- WHAT THIS TASK INVOLVES: Scan the records for "number" and copy each line that contains it.

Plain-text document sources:
#####
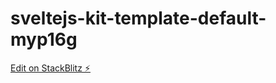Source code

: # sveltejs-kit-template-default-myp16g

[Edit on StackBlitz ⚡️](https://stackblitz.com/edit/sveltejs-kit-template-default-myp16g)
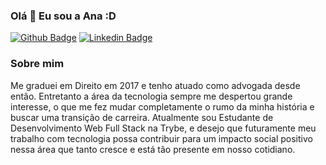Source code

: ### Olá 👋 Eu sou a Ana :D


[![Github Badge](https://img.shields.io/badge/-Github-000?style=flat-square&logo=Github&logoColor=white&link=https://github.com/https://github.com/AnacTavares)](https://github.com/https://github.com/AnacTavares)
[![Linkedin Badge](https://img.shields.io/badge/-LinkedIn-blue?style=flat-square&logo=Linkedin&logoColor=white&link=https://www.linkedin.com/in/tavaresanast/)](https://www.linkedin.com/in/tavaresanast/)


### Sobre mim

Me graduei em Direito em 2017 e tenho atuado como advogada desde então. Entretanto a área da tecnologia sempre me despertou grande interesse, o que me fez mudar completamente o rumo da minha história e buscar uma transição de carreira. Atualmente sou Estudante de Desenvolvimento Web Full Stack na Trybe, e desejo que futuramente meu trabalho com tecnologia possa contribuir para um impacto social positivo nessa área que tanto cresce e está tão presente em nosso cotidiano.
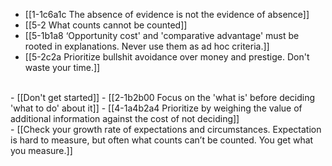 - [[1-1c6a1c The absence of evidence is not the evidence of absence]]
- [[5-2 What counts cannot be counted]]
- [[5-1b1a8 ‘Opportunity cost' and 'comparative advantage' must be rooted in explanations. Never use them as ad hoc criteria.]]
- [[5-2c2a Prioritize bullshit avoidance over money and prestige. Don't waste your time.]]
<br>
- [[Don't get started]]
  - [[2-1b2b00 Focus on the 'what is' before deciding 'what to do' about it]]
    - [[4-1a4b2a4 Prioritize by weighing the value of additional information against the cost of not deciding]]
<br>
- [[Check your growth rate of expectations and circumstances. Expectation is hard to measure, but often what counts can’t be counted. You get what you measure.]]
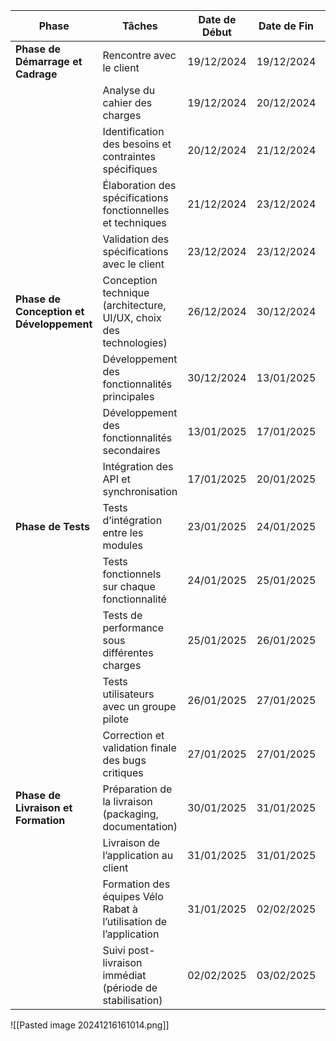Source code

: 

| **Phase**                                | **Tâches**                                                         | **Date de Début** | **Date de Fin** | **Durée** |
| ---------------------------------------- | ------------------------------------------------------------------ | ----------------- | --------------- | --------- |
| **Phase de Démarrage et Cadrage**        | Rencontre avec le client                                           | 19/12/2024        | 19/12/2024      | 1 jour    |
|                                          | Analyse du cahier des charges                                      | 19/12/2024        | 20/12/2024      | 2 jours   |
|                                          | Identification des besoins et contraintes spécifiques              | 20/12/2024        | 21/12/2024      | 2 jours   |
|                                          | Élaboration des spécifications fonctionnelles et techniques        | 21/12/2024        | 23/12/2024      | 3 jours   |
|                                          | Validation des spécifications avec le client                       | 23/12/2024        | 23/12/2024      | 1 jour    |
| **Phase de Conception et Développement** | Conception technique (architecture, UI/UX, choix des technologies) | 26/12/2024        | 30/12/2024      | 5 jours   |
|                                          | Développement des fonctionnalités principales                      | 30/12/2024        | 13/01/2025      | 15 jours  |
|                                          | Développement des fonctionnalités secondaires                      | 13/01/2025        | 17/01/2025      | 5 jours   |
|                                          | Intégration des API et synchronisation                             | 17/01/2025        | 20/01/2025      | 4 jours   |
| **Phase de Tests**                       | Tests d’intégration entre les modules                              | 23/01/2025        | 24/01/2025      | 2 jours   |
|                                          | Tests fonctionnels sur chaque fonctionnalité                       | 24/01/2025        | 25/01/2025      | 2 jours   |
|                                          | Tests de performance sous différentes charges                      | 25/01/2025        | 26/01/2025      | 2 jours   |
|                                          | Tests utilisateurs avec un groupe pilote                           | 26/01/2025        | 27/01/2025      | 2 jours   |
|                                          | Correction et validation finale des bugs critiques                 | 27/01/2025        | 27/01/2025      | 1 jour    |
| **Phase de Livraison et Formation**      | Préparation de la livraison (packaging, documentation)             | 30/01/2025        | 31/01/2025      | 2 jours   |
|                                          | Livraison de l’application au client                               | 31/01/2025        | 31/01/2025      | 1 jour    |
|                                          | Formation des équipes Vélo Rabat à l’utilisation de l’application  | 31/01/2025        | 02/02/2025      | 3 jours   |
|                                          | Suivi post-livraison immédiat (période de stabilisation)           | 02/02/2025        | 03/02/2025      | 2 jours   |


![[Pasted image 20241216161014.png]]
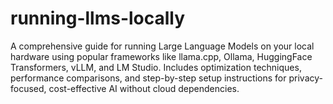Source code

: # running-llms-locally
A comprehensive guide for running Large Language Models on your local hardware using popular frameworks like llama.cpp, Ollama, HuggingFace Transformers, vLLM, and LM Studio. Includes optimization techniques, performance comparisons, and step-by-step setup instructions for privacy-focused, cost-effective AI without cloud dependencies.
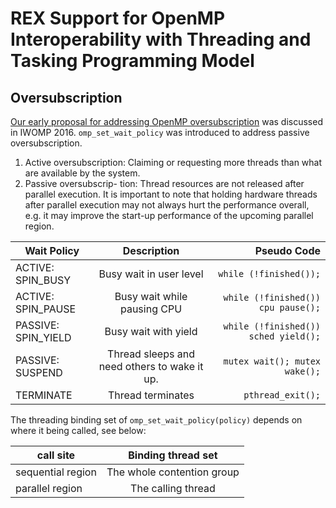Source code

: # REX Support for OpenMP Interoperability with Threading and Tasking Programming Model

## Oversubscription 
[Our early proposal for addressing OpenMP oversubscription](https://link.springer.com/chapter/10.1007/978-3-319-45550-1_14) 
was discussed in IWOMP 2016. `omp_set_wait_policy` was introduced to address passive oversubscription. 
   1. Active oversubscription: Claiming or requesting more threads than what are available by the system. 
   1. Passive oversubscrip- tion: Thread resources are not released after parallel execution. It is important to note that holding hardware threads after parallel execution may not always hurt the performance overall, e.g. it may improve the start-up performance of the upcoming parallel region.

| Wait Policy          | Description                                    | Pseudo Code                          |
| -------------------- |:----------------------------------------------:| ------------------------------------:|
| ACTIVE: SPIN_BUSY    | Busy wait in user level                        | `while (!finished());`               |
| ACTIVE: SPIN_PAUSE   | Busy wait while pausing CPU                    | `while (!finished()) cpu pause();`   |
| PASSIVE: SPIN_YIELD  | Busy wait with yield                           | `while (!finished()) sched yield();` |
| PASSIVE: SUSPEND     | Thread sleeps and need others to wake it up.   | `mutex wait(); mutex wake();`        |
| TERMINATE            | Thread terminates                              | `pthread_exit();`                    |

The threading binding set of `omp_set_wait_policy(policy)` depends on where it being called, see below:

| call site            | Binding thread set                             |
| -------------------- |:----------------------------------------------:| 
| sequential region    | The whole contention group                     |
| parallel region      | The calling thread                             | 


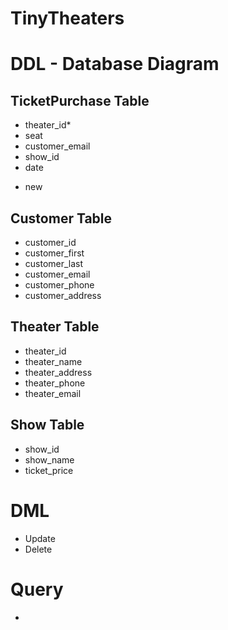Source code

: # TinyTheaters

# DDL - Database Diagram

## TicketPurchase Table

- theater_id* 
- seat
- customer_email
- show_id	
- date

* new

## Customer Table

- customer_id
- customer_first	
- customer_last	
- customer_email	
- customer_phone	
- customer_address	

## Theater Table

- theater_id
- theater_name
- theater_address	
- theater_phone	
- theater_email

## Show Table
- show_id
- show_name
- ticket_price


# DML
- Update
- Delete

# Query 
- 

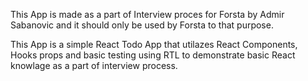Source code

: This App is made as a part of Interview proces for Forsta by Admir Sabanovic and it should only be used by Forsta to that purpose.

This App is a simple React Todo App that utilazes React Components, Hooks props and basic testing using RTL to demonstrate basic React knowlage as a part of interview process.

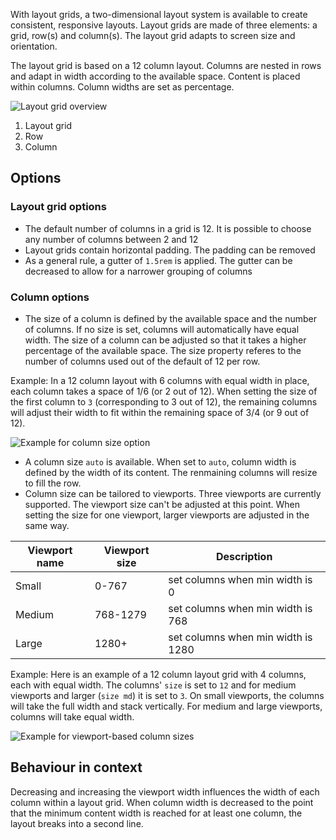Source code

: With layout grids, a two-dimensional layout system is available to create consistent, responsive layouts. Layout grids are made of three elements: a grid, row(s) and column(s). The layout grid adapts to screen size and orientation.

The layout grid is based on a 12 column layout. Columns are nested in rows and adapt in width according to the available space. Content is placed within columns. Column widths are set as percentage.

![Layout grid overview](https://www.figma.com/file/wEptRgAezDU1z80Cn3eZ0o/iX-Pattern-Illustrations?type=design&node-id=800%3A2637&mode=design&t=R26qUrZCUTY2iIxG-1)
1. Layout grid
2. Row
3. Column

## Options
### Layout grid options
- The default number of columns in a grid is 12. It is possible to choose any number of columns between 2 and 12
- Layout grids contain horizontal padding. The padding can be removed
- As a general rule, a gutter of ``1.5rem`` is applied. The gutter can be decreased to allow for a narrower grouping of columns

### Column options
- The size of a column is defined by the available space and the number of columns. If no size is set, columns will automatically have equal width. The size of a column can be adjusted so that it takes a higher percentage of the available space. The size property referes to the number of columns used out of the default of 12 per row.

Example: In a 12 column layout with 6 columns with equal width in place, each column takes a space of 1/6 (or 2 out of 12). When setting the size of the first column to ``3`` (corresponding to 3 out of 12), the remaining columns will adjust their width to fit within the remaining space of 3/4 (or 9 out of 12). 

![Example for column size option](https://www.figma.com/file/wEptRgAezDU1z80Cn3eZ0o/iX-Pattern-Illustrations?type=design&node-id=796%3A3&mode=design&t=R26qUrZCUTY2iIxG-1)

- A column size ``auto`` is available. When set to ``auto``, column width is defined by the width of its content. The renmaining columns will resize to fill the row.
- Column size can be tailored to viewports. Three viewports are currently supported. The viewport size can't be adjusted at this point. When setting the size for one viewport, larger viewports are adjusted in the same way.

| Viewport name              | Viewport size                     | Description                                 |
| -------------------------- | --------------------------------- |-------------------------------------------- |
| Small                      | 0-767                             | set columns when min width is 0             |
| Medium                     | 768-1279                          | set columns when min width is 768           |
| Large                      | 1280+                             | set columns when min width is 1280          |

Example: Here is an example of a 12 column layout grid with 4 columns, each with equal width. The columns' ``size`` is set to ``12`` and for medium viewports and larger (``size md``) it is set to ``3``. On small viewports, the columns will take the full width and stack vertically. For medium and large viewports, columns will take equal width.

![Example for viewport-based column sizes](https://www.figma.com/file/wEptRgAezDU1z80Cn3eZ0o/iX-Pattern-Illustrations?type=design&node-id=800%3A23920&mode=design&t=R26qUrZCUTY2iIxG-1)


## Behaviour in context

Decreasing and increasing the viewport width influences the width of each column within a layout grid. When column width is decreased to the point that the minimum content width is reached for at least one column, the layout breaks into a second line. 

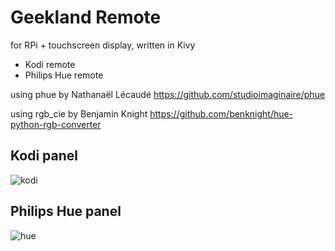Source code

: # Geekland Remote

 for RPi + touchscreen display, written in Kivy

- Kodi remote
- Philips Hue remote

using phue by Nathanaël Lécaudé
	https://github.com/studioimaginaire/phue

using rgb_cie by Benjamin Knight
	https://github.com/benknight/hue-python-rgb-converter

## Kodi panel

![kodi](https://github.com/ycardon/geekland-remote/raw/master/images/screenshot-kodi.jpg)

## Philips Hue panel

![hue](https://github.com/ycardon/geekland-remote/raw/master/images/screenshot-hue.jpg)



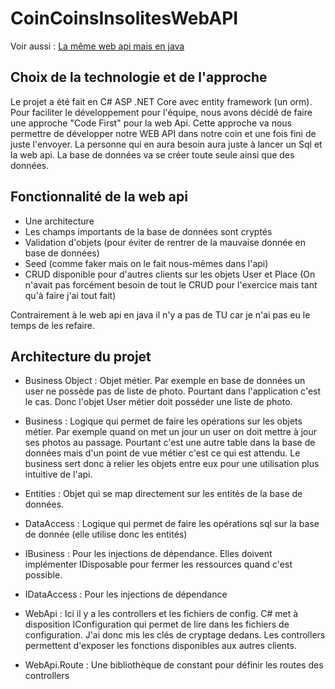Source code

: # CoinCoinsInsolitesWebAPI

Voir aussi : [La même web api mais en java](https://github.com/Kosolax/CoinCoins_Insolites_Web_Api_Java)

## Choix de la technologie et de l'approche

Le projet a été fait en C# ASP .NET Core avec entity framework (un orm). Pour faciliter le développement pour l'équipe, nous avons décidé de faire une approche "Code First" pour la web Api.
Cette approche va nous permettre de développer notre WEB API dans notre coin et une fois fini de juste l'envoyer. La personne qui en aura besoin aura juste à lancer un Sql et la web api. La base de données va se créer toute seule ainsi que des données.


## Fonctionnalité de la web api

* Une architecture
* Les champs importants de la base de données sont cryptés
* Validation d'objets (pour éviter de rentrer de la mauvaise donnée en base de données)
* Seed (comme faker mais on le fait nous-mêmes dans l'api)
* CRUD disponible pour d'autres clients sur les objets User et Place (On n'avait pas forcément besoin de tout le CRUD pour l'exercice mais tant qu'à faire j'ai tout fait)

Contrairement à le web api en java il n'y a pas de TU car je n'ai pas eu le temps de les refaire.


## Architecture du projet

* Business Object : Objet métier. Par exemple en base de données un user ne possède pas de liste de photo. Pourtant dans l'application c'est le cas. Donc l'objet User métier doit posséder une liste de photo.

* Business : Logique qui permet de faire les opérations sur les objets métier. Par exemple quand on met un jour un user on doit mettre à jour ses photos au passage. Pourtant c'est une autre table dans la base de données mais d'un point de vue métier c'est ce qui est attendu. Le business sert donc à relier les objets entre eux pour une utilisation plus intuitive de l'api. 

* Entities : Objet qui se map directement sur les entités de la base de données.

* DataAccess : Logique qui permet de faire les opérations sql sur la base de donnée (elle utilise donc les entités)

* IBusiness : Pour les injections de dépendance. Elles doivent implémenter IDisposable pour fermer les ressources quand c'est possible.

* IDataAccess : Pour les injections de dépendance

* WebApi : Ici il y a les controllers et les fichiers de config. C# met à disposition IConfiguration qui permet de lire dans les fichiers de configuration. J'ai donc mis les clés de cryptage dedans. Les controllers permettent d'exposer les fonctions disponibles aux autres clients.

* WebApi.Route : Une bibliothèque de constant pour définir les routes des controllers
#####
- SOLUTION TO THIS EXERCISE:
- The default number of columns in a grid is 12. It is possible to choose any number of columns between 2 and 12
- The size of a column is defined by the available space and the number of columns. If no size is set, columns will automatically have equal width. The size of a column can be adjusted so that it takes a higher percentage of the available space. The size property referes to the number of columns used out of the default of 12 per row.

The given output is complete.